MATERIAL TO PROCESS —
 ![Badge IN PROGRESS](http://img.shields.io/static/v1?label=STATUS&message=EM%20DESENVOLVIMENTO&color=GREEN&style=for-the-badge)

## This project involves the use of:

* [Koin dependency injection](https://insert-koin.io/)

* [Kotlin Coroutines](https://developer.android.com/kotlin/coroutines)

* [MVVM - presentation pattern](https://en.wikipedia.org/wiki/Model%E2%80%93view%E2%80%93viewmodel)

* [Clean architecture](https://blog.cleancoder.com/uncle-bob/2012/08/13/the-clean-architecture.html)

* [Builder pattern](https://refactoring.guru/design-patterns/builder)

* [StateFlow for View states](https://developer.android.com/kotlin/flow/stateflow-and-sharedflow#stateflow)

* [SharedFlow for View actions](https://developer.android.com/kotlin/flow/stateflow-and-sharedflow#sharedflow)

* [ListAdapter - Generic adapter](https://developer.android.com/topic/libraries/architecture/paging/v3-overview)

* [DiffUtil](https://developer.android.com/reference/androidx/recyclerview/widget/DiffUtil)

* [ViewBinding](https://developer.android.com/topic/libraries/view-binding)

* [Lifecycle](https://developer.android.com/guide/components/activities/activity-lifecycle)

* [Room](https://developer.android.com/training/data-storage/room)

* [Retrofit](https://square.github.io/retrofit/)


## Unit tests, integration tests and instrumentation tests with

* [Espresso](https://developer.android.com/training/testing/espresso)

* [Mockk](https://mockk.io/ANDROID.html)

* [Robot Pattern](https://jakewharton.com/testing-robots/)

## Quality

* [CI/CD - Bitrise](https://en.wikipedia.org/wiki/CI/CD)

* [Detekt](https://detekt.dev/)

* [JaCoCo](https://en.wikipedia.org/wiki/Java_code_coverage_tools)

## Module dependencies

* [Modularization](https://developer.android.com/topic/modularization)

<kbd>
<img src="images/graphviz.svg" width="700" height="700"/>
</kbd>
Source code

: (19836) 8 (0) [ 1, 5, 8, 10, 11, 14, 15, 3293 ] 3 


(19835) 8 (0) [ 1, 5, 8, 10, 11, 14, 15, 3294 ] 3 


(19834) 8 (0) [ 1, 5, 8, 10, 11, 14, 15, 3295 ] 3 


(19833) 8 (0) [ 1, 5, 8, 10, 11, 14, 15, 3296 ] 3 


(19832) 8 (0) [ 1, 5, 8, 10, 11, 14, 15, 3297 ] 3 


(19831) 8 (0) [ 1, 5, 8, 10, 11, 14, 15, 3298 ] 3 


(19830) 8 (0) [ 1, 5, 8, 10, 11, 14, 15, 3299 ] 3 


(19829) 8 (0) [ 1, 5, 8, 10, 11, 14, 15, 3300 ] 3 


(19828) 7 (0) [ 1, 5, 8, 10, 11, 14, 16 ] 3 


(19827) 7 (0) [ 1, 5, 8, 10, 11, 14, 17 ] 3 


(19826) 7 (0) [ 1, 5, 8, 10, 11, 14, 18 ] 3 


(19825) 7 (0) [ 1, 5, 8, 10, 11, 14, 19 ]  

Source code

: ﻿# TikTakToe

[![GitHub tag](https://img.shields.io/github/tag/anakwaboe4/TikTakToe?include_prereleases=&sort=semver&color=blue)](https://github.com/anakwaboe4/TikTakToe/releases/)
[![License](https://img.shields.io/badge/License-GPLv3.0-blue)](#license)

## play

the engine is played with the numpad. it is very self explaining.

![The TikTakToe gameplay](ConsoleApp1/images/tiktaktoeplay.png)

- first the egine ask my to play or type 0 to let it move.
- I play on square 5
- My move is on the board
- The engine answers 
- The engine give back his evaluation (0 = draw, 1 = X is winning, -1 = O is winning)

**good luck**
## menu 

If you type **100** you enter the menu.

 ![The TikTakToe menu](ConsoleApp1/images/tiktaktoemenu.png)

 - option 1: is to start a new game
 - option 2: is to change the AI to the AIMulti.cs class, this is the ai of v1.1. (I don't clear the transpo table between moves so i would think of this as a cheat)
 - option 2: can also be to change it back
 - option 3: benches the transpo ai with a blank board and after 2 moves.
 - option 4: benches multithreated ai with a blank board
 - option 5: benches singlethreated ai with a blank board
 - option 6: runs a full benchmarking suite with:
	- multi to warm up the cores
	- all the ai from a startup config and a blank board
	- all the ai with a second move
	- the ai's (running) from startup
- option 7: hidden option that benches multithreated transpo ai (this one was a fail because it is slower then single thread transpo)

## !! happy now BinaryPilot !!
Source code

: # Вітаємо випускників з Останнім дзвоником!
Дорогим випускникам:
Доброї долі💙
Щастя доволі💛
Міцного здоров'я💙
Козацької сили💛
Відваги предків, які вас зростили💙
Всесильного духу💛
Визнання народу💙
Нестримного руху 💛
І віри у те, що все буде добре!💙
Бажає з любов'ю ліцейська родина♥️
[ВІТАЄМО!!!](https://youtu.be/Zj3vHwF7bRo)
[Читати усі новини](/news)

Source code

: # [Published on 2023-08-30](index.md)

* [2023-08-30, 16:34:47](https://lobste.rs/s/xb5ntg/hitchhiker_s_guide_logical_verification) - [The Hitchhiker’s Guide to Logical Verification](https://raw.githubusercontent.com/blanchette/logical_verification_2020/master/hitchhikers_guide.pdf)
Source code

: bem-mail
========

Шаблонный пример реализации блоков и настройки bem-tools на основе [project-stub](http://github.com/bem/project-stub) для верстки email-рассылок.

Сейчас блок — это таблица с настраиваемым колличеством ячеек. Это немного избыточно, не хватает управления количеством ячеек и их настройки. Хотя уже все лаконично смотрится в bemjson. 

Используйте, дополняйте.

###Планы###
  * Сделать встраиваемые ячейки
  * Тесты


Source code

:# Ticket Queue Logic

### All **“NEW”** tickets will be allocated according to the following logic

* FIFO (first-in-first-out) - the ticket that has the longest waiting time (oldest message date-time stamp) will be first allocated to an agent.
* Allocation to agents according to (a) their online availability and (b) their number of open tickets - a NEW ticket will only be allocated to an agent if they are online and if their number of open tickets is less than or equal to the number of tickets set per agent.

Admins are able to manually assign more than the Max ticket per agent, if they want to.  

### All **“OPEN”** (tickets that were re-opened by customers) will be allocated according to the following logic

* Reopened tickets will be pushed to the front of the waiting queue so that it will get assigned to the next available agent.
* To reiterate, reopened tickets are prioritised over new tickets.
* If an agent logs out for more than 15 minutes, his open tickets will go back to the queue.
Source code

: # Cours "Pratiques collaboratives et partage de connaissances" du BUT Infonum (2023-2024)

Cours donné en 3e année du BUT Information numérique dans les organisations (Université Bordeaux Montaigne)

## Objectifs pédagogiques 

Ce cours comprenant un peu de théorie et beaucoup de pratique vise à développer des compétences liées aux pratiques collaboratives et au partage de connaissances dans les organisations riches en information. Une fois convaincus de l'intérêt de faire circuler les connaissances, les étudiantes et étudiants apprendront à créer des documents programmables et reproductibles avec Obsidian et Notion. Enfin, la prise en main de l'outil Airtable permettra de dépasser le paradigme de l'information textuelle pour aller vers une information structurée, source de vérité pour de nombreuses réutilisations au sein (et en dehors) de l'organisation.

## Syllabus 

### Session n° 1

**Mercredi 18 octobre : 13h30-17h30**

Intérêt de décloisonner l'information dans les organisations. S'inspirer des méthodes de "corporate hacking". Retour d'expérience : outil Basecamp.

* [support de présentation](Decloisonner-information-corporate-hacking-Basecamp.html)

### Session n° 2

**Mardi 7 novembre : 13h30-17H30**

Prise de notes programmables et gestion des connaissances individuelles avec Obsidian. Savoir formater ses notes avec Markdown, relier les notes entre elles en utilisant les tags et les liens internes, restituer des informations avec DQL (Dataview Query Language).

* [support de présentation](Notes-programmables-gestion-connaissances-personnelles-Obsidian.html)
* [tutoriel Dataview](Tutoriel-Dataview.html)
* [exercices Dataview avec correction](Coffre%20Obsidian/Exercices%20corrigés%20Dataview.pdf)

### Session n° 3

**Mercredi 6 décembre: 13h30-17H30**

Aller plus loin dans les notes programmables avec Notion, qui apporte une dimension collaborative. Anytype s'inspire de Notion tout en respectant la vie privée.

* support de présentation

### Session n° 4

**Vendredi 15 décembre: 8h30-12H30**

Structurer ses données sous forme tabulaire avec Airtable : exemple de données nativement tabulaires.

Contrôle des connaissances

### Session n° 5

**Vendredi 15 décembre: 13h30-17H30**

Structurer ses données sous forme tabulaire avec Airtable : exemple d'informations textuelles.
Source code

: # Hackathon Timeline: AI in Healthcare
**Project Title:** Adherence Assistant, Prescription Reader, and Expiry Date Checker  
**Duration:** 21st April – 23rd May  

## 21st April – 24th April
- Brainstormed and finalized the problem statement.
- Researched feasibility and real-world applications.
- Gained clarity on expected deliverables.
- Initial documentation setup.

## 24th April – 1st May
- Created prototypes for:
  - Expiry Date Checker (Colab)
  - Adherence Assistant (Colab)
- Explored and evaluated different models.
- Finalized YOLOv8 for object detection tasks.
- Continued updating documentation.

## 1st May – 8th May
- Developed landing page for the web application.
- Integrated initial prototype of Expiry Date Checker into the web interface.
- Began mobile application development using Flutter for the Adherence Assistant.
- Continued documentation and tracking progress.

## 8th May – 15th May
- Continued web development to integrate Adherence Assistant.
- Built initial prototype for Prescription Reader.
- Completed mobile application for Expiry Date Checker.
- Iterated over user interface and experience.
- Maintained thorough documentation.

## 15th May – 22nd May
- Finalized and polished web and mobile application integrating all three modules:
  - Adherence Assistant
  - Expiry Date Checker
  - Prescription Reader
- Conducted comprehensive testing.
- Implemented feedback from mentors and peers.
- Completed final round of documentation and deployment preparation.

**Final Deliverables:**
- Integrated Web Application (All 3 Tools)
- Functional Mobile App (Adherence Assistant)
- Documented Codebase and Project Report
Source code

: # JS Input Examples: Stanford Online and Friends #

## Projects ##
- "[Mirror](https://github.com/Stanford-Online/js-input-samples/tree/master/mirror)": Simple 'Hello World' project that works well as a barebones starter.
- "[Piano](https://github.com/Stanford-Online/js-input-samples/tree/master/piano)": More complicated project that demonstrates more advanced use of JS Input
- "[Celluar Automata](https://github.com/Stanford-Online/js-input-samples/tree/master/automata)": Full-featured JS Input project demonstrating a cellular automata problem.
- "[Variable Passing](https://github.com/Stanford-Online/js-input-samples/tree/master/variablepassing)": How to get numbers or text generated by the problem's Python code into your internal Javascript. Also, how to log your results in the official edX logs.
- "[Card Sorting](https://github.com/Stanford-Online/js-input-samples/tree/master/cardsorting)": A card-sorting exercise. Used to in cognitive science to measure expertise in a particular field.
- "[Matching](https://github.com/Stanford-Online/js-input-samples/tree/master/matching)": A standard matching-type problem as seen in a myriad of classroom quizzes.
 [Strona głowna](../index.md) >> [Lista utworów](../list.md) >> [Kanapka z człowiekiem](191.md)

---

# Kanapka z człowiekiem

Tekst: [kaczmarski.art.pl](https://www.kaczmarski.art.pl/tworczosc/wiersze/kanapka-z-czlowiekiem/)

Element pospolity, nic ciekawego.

AIM OF THE TASK — From the first line of the listing above through the line that contains "[StateFlow for View", retype every line exactly, and write nothing else.

OUTPUT BELOW —
 ![Badge IN PROGRESS](http://img.shields.io/static/v1?label=STATUS&message=EM%20DESENVOLVIMENTO&color=GREEN&style=for-the-badge)

## This project involves the use of:

* [Koin dependency injection](https://insert-koin.io/)

* [Kotlin Coroutines](https://developer.android.com/kotlin/coroutines)

* [MVVM - presentation pattern](https://en.wikipedia.org/wiki/Model%E2%80%93view%E2%80%93viewmodel)

* [Clean architecture](https://blog.cleancoder.com/uncle-bob/2012/08/13/the-clean-architecture.html)

* [Builder pattern](https://refactoring.guru/design-patterns/builder)

* [StateFlow for View states](https://developer.android.com/kotlin/flow/stateflow-and-sharedflow#stateflow)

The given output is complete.